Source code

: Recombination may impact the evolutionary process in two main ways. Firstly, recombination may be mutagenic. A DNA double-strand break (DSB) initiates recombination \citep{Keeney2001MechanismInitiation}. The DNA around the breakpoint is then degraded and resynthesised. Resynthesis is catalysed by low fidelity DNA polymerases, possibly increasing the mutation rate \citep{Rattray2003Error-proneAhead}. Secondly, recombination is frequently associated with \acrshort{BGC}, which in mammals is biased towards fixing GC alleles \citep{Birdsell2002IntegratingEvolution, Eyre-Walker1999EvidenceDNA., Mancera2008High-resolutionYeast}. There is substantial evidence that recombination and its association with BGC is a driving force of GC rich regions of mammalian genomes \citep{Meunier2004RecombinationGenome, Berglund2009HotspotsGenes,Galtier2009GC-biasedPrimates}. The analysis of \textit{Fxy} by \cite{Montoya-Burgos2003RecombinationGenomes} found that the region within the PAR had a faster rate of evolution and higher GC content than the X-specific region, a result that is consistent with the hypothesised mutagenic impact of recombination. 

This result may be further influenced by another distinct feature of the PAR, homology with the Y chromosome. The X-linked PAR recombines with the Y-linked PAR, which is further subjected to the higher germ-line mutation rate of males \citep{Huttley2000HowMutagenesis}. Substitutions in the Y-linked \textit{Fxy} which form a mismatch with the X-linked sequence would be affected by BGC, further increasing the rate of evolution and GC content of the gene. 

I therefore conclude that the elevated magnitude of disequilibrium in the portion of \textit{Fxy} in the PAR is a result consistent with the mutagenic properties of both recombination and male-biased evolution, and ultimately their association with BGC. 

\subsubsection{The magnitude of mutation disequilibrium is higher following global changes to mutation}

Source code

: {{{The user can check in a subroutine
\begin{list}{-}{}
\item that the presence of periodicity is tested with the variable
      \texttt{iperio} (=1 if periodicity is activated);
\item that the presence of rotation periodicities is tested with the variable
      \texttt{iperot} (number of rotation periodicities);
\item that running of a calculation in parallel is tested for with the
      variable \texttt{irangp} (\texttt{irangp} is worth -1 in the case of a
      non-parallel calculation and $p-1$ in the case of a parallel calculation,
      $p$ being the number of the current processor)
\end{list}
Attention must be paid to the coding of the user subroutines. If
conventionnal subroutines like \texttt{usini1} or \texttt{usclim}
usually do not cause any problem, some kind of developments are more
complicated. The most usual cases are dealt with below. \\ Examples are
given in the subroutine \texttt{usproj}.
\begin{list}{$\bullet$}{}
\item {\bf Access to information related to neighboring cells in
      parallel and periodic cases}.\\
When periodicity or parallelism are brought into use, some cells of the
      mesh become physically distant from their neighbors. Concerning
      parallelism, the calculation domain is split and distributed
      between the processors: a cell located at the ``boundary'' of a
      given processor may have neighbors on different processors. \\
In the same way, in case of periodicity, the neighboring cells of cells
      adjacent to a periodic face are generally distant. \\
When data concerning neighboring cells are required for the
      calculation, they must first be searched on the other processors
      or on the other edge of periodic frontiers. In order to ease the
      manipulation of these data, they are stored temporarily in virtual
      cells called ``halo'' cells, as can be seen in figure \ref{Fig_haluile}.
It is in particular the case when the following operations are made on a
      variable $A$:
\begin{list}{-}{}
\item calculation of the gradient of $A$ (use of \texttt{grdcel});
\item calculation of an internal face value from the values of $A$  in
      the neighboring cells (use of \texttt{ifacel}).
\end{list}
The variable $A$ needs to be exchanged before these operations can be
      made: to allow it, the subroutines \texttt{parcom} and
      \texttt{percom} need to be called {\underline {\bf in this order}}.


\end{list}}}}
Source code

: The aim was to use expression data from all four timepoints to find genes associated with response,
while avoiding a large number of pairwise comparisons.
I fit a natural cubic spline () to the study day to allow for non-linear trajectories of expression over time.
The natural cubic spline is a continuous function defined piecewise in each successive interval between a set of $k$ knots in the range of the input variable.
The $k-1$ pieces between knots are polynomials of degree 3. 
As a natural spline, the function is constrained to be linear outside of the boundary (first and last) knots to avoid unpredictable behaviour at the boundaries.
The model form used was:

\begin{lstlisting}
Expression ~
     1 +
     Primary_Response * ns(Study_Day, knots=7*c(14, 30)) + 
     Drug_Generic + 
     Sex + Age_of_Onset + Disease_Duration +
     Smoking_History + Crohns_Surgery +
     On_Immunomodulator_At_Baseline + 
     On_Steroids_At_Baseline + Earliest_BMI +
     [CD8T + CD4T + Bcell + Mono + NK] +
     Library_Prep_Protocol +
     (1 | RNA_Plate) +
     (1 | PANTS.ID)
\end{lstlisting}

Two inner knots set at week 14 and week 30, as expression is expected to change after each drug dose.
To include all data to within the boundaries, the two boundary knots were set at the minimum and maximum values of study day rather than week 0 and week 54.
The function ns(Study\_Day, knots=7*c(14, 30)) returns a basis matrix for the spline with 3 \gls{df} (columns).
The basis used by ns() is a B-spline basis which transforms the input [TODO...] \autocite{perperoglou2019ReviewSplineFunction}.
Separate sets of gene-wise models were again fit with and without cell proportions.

····················

▶ [What is required]: Your response should be the exact lines running from the one with "Two inner knots" to the final line of the material above.

▶ [Result]:
Two inner knots set at week 14 and week 30, as expression is expected to change after each drug dose.
To include all data to within the boundaries, the two boundary knots were set at the minimum and maximum values of study day rather than week 0 and week 54.
The function ns(Study\_Day, knots=7*c(14, 30)) returns a basis matrix for the spline with 3 \gls{df} (columns).
The basis used by ns() is a B-spline basis which transforms the input [TODO...] \autocite{perperoglou2019ReviewSplineFunction}.
Separate sets of gene-wise models were again fit with and without cell proportions.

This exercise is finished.